Lifestyle Modifications
- Pacing activities to avoid post-exertional malaise is crucial, with gradual, carefully monitored increases in activity as tolerated.
- Increased salt and fluid intake or medications like fludrocortisone (0.1-0.2mg daily) may be used to manage orthostatic intolerance.
- Nutritional support focusing on a balanced anti-inflammatory diet with consideration of vitamin B12, vitamin D, and CoQ10 supplements if deficient is essential.
Recent Findings
The study 1 highlights the importance of developing and validating biomarkers for long COVID, which may also be applicable to ME/CFS. Additionally, treatments such as intravenous immunoglobulin, anticoagulants, and apheresis have shown promise in addressing certain components of long COVID. However, exercise is harmful for patients with long COVID who have ME/CFS or postexertional malaise and should not be used as a treatment, as noted in the study 1.
From the Research
Current Treatment for ME/CFS
- The current treatment for Myalgic Encephalomyelitis/Chronic Fatigue Syndrome (ME/CFS) is focused on relieving symptoms and improving quality of life, as there is no established cure for the disease 2.
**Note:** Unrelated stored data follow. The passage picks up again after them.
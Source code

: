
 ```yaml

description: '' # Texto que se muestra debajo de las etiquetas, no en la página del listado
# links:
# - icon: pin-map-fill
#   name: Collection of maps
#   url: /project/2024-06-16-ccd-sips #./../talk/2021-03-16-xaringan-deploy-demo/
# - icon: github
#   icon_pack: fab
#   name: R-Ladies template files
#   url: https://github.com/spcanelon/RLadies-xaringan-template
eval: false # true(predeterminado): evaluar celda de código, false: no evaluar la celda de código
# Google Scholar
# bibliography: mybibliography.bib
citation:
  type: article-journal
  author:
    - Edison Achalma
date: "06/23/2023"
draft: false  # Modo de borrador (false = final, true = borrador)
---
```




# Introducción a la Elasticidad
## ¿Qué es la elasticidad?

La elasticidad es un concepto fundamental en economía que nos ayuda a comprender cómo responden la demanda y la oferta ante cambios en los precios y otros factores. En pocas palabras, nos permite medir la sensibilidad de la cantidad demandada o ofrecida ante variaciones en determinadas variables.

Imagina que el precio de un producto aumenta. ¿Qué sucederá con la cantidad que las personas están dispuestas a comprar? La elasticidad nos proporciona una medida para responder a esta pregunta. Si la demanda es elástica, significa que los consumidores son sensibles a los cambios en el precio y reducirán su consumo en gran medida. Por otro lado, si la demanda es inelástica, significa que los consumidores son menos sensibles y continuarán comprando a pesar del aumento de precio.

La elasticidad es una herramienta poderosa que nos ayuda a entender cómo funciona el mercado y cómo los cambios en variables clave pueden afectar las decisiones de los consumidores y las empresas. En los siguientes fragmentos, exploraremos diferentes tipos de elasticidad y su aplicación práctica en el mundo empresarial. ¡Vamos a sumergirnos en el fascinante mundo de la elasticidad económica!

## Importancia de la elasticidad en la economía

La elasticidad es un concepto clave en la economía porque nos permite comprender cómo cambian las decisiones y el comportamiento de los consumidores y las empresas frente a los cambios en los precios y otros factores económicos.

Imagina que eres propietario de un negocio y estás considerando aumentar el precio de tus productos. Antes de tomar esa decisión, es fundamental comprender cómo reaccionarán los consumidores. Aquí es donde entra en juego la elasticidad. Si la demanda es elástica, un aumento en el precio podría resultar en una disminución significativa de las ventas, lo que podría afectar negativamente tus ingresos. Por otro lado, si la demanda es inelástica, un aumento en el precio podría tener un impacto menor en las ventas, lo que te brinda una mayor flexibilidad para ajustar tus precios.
- Treatment approaches may include personalized pacing programs to manage energy levels and relieve symptoms, as well as the administration of nutritional supplements for patients with demonstrated deficiencies 3.
- Some studies suggest that rintatolimod, rituximab, and counseling or behavioral therapy programs may be beneficial for ME/CFS patients, but the evidence is limited and more research is needed to confirm their effectiveness 3.
Treatment for Chronic EBV
- There is evidence to suggest that Epstein-Barr Virus (EBV) may play a role in the development of ME/CFS in some patients, and anti-EBV therapies may be effective in selected patients 4.
- However, more research is needed to fully understand the relationship between EBV and ME/CFS, and to develop effective treatments for patients with chronic EBV infection.
Avoiding Harmful Therapies
- Graded Exercise Therapy (GET) and Cognitive Behavioral Therapy (CBT) are no longer recommended as treatments for ME/CFS, as they have been shown to be ineffective and potentially harmful for many patients 5, 2.
- Clinicians should be aware of the potential risks of these therapies and instead focus on providing personalized care and support to patients with ME/CFS.